:: Work to be completed ::
Your task is to show every line in the listing below that includes "command".

:: Listed entries ::
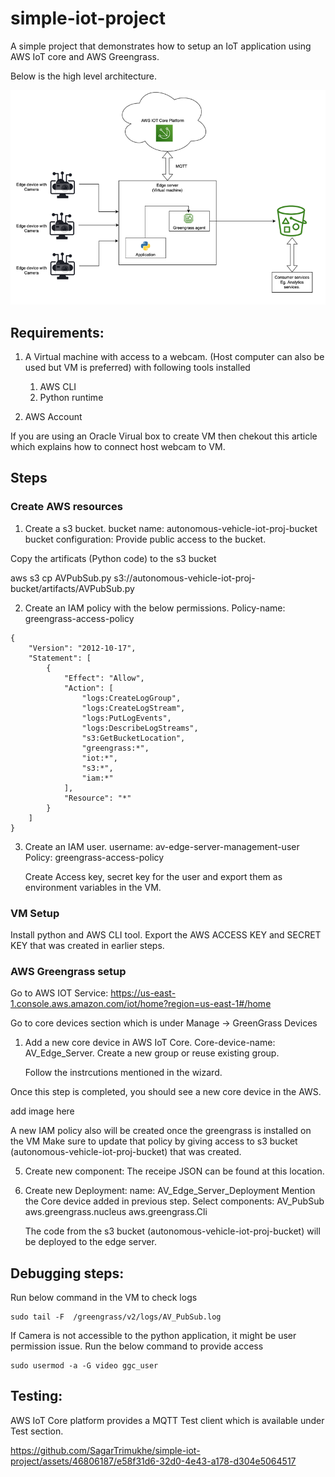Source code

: # simple-iot-project
A simple project that demonstrates how to setup an IoT application using AWS IoT core and AWS Greengrass.

Below is the high level architecture.

![component-diagram](/images/components.png)


## Requirements:
1. A Virtual machine with access to a webcam. (Host computer can also be used but VM is preferred)
with following tools installed
    1. AWS CLI
    2. Python runtime

2. AWS Account


If you are using an Oracle Virual box to create VM then chekout this article which explains how to connect host webcam to VM.

## Steps
### Create AWS resources 
1. Create a s3 bucket.
    bucket name: autonomous-vehicle-iot-proj-bucket
    bucket configuration: Provide public access to the bucket.

Copy the artificats (Python code) to the s3 bucket

aws s3 cp  AVPubSub.py s3://autonomous-vehicle-iot-proj-bucket/artifacts/AVPubSub.py


2. Create an IAM policy with the below permissions.
Policy-name: greengrass-access-policy

```
{
    "Version": "2012-10-17",
    "Statement": [
        {
            "Effect": "Allow",
            "Action": [
                "logs:CreateLogGroup",
                "logs:CreateLogStream",
                "logs:PutLogEvents",
                "logs:DescribeLogStreams",
                "s3:GetBucketLocation",
                "greengrass:*",
                "iot:*",
                "s3:*",
                "iam:*"
            ],
            "Resource": "*"
        }
    ]
}
```

3. Create an IAM user.
    username: av-edge-server-management-user
    Policy: greengrass-access-policy
    
    Create Access key, secret key for the user and export them as environment variables in the VM.

### VM Setup
Install python and AWS CLI tool.
Export the AWS ACCESS KEY and SECRET KEY that was created in earlier steps.

### AWS Greengrass setup
Go to AWS IOT Service: https://us-east-1.console.aws.amazon.com/iot/home?region=us-east-1#/home

Go to core devices section which is under Manage -> GreenGrass Devices 

1. Add a new core device in AWS IoT Core.
    Core-device-name: AV_Edge_Server.
    Create a new group or reuse existing group.

    Follow the instrcutions mentioned in the wizard.

Once this step is completed, you should see a new core device in the AWS.

add image here

A new IAM policy also will be created once the greengrass is installed on the VM
Make sure to update that policy by giving access to s3 bucket (autonomous-vehicle-iot-proj-bucket) that was created.


5. Create new component:
    The receipe JSON can be found at this location.

5. Create new Deployment:
    name: AV_Edge_Server_Deployment
    Mention the Core device added in previous step.
    Select components:
        AV_PubSub
        aws.greengrass.nucleus
        aws.greengrass.Cli

    The code from the s3 bucket (autonomous-vehicle-iot-proj-bucket) will be deployed to the edge server.

    
## Debugging steps:
Run below command in the VM to check logs 
```
sudo tail -F  /greengrass/v2/logs/AV_PubSub.log
```

If Camera is not accessible to the python application, it might be user permission issue. Run the below command to provide access
```
sudo usermod -a -G video ggc_user 
```
## Testing:
AWS IoT Core platform provides a MQTT Test client which is available under Test section.


https://github.com/SagarTrimukhe/simple-iot-project/assets/46806187/e58f31d6-32d0-4e43-a178-d304e5064517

:: Expected answer ::
Run below command in the VM to check logs 
If Camera is not accessible to the python application, it might be user permission issue. Run the below command to provide access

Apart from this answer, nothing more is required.